WORKING DATA:
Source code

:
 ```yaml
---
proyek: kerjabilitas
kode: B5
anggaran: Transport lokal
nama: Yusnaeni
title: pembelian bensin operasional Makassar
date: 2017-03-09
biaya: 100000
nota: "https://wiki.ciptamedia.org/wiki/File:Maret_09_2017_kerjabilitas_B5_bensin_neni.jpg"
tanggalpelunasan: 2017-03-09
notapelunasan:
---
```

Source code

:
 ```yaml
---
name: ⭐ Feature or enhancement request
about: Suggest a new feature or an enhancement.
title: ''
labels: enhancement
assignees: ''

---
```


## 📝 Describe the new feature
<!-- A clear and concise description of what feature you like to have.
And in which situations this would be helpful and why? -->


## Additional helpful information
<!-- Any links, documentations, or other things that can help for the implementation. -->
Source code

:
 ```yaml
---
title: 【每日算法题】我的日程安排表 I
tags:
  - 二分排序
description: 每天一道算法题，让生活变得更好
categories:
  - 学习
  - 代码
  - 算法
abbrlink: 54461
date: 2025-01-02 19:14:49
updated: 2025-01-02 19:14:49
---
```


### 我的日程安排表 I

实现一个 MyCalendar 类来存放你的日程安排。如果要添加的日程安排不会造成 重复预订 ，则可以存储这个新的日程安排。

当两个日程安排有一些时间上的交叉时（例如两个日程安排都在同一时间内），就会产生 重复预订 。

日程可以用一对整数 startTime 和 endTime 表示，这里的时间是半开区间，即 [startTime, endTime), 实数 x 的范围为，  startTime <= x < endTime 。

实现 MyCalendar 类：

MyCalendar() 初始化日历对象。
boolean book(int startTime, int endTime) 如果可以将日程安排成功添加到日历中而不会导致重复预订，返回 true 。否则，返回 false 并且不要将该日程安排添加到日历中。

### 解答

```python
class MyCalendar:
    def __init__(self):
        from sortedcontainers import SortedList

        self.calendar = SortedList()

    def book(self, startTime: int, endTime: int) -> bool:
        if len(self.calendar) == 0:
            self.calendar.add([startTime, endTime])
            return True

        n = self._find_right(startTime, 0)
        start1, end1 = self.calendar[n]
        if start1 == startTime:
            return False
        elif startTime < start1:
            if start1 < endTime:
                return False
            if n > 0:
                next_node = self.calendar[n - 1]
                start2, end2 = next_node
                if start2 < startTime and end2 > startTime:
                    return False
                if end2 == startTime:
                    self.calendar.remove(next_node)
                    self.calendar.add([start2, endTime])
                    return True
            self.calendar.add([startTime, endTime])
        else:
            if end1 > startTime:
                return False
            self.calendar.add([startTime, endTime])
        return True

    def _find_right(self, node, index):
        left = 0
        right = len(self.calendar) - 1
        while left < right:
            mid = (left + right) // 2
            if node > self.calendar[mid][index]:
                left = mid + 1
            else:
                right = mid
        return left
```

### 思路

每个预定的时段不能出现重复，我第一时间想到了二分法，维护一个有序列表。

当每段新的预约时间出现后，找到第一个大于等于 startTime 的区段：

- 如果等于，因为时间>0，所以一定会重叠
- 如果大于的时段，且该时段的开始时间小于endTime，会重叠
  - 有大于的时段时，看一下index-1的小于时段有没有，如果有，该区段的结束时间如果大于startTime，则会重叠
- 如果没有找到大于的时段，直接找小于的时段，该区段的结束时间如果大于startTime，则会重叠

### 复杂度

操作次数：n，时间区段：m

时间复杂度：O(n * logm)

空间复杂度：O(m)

--

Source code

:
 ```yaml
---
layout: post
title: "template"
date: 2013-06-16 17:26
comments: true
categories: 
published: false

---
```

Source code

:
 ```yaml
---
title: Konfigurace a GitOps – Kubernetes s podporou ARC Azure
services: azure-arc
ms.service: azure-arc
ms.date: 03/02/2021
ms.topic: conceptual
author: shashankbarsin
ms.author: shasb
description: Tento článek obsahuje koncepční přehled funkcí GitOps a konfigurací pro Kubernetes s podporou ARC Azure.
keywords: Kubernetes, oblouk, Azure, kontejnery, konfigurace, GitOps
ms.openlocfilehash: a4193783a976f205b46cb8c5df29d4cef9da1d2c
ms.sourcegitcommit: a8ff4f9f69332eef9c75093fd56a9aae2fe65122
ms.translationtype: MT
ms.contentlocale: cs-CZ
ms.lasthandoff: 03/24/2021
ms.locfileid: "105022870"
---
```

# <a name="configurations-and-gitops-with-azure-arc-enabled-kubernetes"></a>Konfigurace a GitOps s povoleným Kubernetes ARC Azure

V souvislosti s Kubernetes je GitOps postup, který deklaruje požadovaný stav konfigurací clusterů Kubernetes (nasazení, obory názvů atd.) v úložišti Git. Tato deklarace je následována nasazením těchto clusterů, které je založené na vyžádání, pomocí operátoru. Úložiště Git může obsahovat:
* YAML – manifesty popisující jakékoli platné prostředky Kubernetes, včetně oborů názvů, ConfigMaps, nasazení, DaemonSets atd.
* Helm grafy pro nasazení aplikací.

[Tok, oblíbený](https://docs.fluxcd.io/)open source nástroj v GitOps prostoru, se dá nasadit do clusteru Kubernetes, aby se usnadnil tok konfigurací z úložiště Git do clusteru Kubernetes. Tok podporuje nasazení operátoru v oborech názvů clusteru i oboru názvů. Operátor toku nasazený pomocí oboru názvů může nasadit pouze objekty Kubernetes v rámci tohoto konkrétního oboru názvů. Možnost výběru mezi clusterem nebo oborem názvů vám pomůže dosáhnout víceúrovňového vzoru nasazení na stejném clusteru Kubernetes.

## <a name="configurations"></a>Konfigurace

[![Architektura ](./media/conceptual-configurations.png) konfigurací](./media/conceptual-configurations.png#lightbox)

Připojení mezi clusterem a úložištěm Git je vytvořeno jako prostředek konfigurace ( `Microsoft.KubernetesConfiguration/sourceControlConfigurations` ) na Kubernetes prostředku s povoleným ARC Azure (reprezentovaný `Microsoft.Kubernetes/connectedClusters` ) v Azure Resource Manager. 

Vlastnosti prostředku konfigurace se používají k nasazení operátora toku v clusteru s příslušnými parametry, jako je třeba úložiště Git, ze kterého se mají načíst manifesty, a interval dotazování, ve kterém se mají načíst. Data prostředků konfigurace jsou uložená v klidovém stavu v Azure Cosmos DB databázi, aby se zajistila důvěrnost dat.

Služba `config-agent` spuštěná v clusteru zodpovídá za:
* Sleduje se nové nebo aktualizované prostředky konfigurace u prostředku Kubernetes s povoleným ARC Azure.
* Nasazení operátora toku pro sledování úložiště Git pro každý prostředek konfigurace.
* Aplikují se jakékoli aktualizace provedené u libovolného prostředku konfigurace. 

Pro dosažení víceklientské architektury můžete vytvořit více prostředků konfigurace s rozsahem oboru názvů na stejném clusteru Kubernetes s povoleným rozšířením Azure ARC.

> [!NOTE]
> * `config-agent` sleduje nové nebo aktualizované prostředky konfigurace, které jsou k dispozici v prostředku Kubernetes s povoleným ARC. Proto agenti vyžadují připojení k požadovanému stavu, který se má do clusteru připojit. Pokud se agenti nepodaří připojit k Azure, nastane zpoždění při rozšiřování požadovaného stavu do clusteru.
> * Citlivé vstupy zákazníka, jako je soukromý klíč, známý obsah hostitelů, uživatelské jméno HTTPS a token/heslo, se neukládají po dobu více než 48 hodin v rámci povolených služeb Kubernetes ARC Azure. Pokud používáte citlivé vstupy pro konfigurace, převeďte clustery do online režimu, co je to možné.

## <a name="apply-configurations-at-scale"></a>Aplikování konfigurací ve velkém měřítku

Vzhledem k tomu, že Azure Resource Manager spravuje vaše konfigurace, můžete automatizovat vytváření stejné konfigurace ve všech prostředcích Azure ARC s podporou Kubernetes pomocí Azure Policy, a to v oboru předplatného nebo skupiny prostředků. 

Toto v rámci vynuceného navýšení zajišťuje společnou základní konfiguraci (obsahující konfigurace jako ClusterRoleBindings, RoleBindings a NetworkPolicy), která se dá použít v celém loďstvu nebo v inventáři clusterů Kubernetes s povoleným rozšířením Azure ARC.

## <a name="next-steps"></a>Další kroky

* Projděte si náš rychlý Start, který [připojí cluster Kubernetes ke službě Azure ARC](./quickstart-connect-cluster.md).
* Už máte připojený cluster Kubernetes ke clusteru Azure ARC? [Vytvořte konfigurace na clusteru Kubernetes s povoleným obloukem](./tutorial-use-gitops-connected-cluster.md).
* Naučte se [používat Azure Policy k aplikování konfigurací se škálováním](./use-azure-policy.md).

---

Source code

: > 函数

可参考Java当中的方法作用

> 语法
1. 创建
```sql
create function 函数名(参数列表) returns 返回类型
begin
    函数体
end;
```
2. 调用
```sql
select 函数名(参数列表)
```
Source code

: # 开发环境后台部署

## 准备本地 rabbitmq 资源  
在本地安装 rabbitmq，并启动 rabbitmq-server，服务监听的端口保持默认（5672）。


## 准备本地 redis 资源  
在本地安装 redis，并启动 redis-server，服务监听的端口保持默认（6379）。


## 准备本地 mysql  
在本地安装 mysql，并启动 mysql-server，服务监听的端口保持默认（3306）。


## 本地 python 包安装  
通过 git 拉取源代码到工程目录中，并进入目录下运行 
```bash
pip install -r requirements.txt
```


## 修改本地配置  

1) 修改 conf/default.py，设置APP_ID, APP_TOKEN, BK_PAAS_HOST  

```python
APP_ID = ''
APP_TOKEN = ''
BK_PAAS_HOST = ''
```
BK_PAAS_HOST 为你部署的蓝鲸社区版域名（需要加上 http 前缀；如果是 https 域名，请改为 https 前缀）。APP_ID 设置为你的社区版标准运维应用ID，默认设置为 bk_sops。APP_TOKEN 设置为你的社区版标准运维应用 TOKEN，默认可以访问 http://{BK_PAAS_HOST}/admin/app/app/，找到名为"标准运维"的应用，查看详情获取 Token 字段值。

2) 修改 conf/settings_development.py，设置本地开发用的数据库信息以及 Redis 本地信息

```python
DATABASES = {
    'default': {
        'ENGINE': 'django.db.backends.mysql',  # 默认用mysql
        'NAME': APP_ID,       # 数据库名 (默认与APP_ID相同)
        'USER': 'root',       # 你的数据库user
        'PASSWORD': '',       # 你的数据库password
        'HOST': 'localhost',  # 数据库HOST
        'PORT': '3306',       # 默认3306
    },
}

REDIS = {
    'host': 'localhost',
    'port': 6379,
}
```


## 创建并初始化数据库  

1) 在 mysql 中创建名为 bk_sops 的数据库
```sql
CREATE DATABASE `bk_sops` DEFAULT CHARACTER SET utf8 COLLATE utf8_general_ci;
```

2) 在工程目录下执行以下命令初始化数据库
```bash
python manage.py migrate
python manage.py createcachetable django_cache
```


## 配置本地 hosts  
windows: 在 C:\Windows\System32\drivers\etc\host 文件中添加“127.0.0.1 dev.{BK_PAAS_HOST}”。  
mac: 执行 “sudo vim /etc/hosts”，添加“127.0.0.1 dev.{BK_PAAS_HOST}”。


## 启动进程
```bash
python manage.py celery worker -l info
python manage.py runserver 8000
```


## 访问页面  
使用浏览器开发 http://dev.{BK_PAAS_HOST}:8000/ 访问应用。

WHAT IS REQUIRED:
Give the number of lines in the listing above that hold the string "则会重叠", with nothing else.

SOLUTION TO THE EXERCISE:
2